Leonor Orosa decided to choreograph the Philippine Lent.

She searched around for a folk dance to base her drama on: it should be a sacred dance associated with the Cross– and almost at once the subli came to her mind. She pondered its double movement: the crouch of the male, the stern grace of the woman. Its rhythm–that mesmerizing ratatatat ratatatat –entered her being and so possessed it that at last she cried” “This is it! Yes, this is it!” The creative fever burned again.

She started with nothing save the rhythm, that monotone rising to a crescendo, and from it she gradually evolved the swaying of the crowd in mystical rapture, of a priest rapt in a paean of Golgotha. The people crouch and bow their heads to the ground in a beautiful circular movement; and the women’s loosened hair, spinning, accentuates the rising fervor. The priest bends forward, bends backward, and caresses the air with his hands. In the background rises the Cross and the crowd undulates toward it as the rhythm of the subli, the rhythm of ecstacy, grows faster, faster.

Then the monotone darkens, is no longer the swaying of a crowd but the whips, the writhing of a flagelante scourging himself. Like a dancing dervish, he prances about in a rapture of pain. Like a sacrificial offering, he crouches down before the Cross and bends backward, his arms forming a cross upon his breast as he flails himself on the back. Four men whose dance vaguely suggests the maglalatik gather around him and scourge him further. The tempo builds up to its climax and the flagelante swoons as the four men, in a swift grouping of terrifying loveliness, raise him aloft on a bamboo pole.

Again, the monotone changes in throb, is now the treading of feet on procession; and the women bearing lights on the palms of their hands seem to be dancing the pandango sa ilaw as they glide forward, and the binasuan as, like Veronicas, they wipe the bleeding face of the flagelante. But the rhythm of the subli is still dominant and it becomes a clattering, a shattering roar, as the stage darkens and the radiance of the Cross alternately fades and flashes–for this is the moment of the Tinieblas, the death of the Lord.

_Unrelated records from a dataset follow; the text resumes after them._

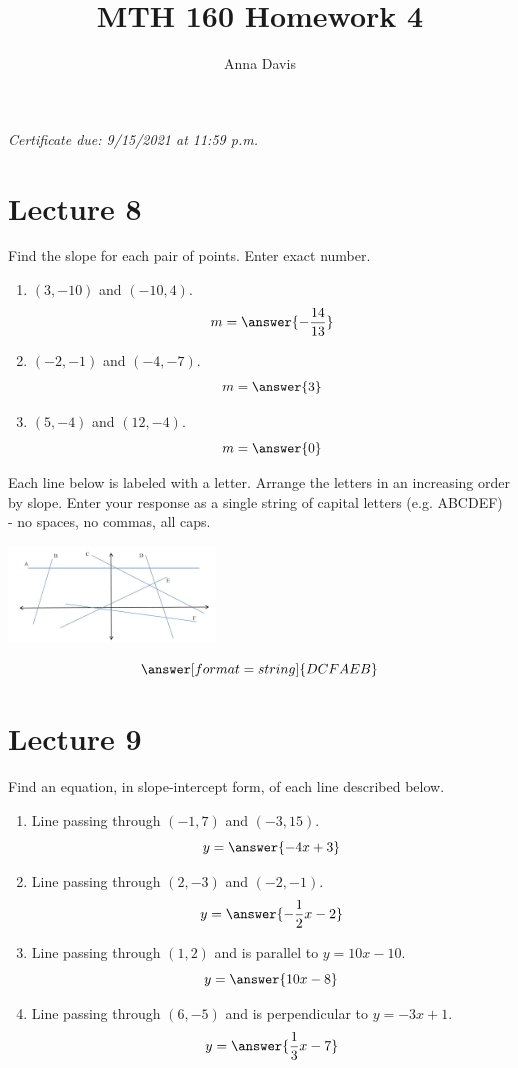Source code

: \documentclass{ximera}
\author{Anna Davis} \title{MTH 160 Homework 4}
\begin{document}
\begin{abstract}

\end{abstract}
\maketitle
 \textit{Certificate due: 9/15/2021 at 11:59 p.m.}
 \section{Lecture 8}
\begin{problem}\label{prob:160hom4prob1} 
 Find the slope for each pair of points.  Enter exact number.
 \begin{enumerate}
     \item $(3, -10)$ and $(-10,4)$.
     $$m=\answer{-\frac{14}{13}}$$
     \item $(-2, -1)$ and $(-4,-7)$.
     $$m=\answer{3}$$
     \item $(5, -4)$ and $(12,-4)$.
     $$m=\answer{0}$$
 \end{enumerate}
 \end{problem}
 
 \begin{problem}\label{prob:160hom4prob2} 
 Each line below is labeled with a letter.  Arrange the letters in an increasing order by slope.  Enter your response as a single string of capital letters (e.g. ABCDEF) - no spaces, no commas, all caps.
 
 \begin{image}
   \includegraphics[height=1in]{160H4pic1.jpg}
 \end{image}
 $$\answer[format=string]{DCFAEB}$$
 \end{problem}
 \section{Lecture 9}
\begin{problem}\label{prob:160hom4prob3}
Find an equation, in slope-intercept form, of each line described below.
  \begin{enumerate}
      \item Line passing through $(-1, 7)$ and $(-3, 15)$.
      $$y=\answer{-4x+3}$$
      \item Line passing through $(2, -3)$ and $(-2, -1)$.
      $$y=\answer{-\frac{1}{2}x-2}$$
      \item Line passing through $(1,2)$ and is parallel to $y=10x-10$.
      $$y=\answer{10x-8}$$
      \item Line passing through $(6, -5)$ and is perpendicular to $y=-3x+1$.
      $$y=\answer{\frac{1}{3}x-7}$$
  \end{enumerate}
\end{problem}
\end{document}
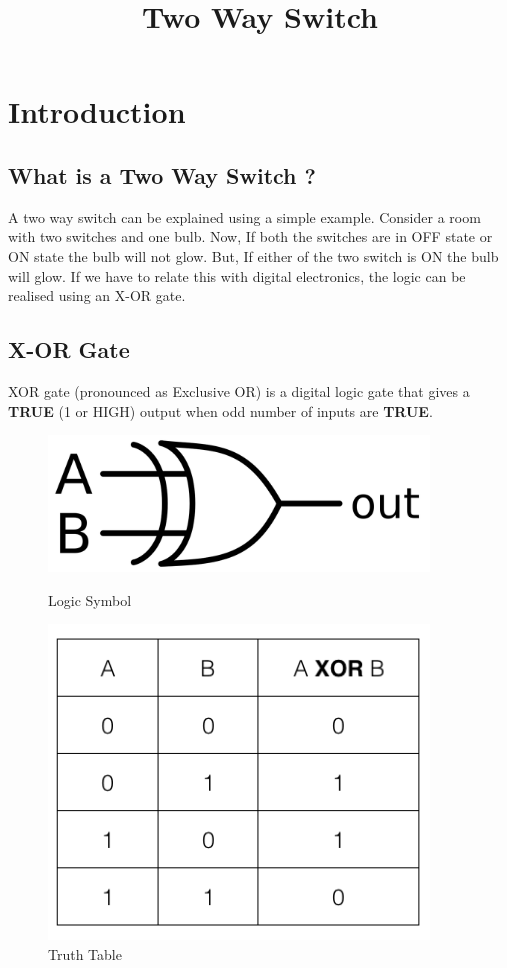 \documentclass[12pt]{article}
\title{Two Way Switch}
\begin{document}
\newpage
\tableofcontents
\newpage
\section{Introduction}

\subsection{What is a Two Way Switch ?}
A two way switch can be explained using a simple example. Consider a room with two switches and one bulb. Now, If both the switches are in OFF state or ON state the bulb will not glow. But, If either of the two switch is ON the bulb will glow. If we have to relate this with digital electronics, the logic can be realised using an X-OR gate.

\subsection{X-OR Gate}
XOR gate (pronounced as Exclusive OR) is a digital logic gate that gives a \textbf{TRUE} (1 or HIGH) output when odd number of inputs are \textbf{TRUE}. 

\begin{figure}[H]
    \centering
    \begin{minipage}{0.45\textwidth}
        \centering
        \includegraphics[width=0.9\textwidth]{img1} 
        \caption{Logic Symbol}
    \end{minipage}\hfill
    \begin{minipage}{0.45\textwidth}
        \centering
        \includegraphics[width=0.9\textwidth]{img2} 
        \caption{Truth Table}
    \end{minipage}
\end{figure}
\end{document}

In the last scene, the Salubong, the monotone is muted and the subli dance, highly stylized, may be glimpsed in the movements of the Christ appearing to his Mother, and of the Virgin bending to feel the wounds of her son. The subli, as has been noted, is an ambiguous dance and a number of people have been shocked by an undercurrent of sensuality in this dance of the Risen Christ and the Virgin. “Almost like lovers!” is the outraged comment. Leonor Orosa has been very daring, but she has not offended against good taste or devotion. She has clothed her Christ in a pale-blue camisa, her Virgin in a white veil instead of the traditional black mantle. The dance she created is charming and she has tried to bring the powerful subli rhythms under control –but it’s possible that the subli has been stronger than she.  The dark moods the old Batangueños wove into the Dance of the Cross do slightly cloud Leonor Orosa’s salute to the Resurrection. On the other hand, they are not out of the place there, for they remind us that Easter is older than Christianity and that the rites of the Risen God used to be pagan fertility rites in honor of phallic figures like Adonis and Dionysus, and of earth goddesses like Isis and Astarte.